Hobson et al. [26] suggested that impaired object-naming ability is linked to alexithymia, particularly whenever emotional identification is called upon. They also supported a large body of evidence for a putative link between verbal abilities and alexithymia, regarding both secondary alexithymia and developmental cases. Evidence of impaired interoceptive functioning in alexithymic persons supports the key role of general interoceptive impairment in giving rise to alexithymia [27, 28]. In brief, damage to areas in the inferior frontal gyrus, commonly considered to be an important language region, and in the anterior insula support the notion that alexithymia may arise from disruption in both language and interoception.

Schäfer et al. [29] reported the case of a patient who sustained a right anterior cingulate infarct. Specifically, MRI revealed a large recent infarct in the right ACC and in the adjacent corpus callosum. The lesion spread into the middle portion of the medial frontal cortex, while there was a small infarct lesion in the posterior part of the corpus callosum. The patient manifested an alexithymia-like disorder, as well as abnormal emotion processing including a right hemisphere emotional face perception deficit, as confirmed by ERP recordings.

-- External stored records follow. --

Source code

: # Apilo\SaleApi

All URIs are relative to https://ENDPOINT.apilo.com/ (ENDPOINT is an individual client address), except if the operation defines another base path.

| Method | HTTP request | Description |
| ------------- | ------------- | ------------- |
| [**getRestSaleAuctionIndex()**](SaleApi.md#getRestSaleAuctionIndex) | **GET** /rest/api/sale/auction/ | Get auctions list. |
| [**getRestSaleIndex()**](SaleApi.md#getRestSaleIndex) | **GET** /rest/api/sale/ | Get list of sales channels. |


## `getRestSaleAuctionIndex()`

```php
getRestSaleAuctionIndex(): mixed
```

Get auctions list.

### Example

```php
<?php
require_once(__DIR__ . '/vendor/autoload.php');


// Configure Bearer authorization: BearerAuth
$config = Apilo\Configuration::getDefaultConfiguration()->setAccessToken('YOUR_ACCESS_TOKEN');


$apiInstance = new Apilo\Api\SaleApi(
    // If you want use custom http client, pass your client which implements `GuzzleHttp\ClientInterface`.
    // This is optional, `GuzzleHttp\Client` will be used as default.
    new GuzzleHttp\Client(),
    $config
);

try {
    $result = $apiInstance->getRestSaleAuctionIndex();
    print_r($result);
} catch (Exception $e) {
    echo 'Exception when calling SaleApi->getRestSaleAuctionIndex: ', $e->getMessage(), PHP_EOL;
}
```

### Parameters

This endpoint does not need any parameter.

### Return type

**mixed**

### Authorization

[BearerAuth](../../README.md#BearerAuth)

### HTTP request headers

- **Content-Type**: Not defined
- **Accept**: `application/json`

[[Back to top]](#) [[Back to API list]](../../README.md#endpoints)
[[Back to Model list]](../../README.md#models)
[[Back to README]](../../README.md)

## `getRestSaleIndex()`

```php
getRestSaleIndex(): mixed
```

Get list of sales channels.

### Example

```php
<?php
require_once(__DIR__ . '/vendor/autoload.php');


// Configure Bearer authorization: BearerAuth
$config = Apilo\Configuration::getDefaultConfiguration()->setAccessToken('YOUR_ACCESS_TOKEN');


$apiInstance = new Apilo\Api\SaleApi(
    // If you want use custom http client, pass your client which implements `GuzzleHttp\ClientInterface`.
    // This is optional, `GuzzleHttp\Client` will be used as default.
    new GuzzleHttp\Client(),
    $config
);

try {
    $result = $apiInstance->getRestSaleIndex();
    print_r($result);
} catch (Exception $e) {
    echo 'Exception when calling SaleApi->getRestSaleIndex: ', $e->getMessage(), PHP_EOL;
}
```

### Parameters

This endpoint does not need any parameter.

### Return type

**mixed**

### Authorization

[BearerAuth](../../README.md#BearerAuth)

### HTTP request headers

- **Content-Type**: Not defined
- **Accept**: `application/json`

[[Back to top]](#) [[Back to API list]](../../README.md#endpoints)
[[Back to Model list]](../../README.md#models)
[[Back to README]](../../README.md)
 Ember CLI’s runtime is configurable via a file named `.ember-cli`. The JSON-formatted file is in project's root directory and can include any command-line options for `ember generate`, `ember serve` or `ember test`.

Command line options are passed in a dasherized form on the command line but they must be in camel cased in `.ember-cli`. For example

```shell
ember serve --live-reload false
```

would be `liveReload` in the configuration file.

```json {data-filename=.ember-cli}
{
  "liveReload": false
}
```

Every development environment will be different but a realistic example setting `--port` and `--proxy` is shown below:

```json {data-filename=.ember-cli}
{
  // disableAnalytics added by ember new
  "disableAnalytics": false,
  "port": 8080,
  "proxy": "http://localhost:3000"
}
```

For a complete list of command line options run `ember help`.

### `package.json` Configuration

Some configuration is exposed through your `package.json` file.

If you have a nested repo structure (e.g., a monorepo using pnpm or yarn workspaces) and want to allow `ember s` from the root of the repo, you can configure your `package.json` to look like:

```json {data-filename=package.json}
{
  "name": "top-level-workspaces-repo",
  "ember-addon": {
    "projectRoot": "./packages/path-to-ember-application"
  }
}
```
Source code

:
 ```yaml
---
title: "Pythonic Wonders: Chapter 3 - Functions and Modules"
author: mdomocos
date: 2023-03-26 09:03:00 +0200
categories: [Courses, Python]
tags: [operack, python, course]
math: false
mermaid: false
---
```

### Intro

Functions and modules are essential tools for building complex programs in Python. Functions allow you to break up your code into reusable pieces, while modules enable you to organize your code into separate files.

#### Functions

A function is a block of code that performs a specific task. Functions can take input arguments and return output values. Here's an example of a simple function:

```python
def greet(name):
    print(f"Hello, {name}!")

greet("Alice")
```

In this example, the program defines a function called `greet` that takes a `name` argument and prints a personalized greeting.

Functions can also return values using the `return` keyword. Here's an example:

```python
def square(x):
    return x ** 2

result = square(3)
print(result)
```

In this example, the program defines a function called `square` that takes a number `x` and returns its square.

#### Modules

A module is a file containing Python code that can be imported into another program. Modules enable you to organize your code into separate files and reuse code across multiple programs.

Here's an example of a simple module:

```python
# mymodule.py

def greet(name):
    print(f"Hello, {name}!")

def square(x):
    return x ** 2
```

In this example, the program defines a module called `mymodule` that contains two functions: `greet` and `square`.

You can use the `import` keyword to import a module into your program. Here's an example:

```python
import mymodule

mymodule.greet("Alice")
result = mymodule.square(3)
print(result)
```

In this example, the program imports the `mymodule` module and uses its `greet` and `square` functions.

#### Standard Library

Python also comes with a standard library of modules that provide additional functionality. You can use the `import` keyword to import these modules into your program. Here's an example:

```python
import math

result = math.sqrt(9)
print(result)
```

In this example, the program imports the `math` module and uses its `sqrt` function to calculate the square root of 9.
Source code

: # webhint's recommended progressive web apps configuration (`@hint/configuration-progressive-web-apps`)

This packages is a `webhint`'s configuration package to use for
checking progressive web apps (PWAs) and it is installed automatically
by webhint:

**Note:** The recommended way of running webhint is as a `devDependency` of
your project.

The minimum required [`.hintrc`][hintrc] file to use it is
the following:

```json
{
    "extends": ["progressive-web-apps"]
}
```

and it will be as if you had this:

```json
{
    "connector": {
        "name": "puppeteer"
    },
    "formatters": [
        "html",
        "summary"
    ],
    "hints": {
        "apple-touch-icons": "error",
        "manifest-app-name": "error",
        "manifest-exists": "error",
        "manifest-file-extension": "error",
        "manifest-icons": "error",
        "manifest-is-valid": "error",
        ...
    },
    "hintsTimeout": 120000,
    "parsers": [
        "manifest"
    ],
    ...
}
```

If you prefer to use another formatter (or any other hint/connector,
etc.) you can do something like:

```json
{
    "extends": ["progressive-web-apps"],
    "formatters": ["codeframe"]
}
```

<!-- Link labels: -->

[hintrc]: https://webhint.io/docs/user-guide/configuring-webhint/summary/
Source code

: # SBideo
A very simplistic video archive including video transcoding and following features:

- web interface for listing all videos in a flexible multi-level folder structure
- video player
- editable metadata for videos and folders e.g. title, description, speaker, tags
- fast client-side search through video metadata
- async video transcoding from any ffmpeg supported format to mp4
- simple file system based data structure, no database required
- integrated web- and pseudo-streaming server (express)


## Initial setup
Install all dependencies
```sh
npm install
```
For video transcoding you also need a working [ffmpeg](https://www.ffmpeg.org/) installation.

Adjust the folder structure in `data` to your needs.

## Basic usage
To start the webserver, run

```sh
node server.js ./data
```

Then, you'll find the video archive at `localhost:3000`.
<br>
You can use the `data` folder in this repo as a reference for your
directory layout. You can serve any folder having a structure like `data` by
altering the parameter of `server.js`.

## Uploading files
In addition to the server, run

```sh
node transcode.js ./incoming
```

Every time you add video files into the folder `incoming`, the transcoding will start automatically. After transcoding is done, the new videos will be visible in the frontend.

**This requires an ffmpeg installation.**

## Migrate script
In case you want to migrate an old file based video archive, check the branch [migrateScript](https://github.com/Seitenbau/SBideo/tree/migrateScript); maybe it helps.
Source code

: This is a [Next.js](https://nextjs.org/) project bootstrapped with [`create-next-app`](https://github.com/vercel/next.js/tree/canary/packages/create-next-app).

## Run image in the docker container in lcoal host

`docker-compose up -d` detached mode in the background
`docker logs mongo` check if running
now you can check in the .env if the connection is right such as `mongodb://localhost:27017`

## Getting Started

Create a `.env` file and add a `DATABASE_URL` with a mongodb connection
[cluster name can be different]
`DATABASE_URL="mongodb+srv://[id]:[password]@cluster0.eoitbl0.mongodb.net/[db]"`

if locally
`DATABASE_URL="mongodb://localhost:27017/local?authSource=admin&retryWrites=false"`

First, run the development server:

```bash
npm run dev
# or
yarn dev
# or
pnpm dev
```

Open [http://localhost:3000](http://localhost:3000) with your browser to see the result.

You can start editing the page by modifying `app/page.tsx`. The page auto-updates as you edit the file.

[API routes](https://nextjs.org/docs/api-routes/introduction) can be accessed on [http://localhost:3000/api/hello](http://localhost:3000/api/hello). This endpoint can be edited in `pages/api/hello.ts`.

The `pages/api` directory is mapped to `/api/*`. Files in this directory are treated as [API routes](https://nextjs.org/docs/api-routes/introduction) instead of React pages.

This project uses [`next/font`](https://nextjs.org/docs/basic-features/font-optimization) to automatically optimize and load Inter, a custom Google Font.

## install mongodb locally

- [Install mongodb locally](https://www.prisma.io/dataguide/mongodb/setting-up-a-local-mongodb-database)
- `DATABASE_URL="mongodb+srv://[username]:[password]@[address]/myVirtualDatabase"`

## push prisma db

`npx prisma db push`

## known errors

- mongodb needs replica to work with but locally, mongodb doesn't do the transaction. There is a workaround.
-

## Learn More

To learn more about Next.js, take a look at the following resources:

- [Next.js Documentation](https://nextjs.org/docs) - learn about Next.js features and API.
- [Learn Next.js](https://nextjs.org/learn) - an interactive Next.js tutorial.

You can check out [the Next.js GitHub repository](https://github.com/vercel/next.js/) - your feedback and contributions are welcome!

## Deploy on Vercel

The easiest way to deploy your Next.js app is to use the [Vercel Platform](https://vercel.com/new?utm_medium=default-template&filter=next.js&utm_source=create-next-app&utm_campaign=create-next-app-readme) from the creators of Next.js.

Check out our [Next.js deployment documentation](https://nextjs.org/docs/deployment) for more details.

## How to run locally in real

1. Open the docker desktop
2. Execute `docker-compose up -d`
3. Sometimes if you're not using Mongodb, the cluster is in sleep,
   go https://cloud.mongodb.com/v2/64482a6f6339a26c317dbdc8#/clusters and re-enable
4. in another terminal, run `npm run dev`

The authors [29] hypothesized that such a lesion produced a sort of pathological interference in a critical node of a large-scale network subserving affective control of behavior. Ho and Lee [30] presented the case of a woman who, after falling to the ground during horse riding and crushing her skull, became alexithymic as a result of damage in her right primary visual cortex (Brodmann Area 18/19), suggesting that emotional dysfunctions, although frequently associated with abnormal “top-down” processing, may also be caused by damage to the “bottom-up,” more elementary sensory processes.

Finally, Freyberger [31] has proposed to consider secondary alexithymia as stress reaction. In other words, secondary alexithymia is a coping mechanism which aims at protecting the self against emotional distress associated with situations of intense vulnerability [32].

Before proceeding to the main findings of the review, we have considered as necessary to provide some additional information for the reader regarding important issues relating to alexithymia such as its rapport to psychopathy, the possibility to represent a personality trait, and humor styles, as well as a potentially shared cognitive architecture for alexithymia and humor.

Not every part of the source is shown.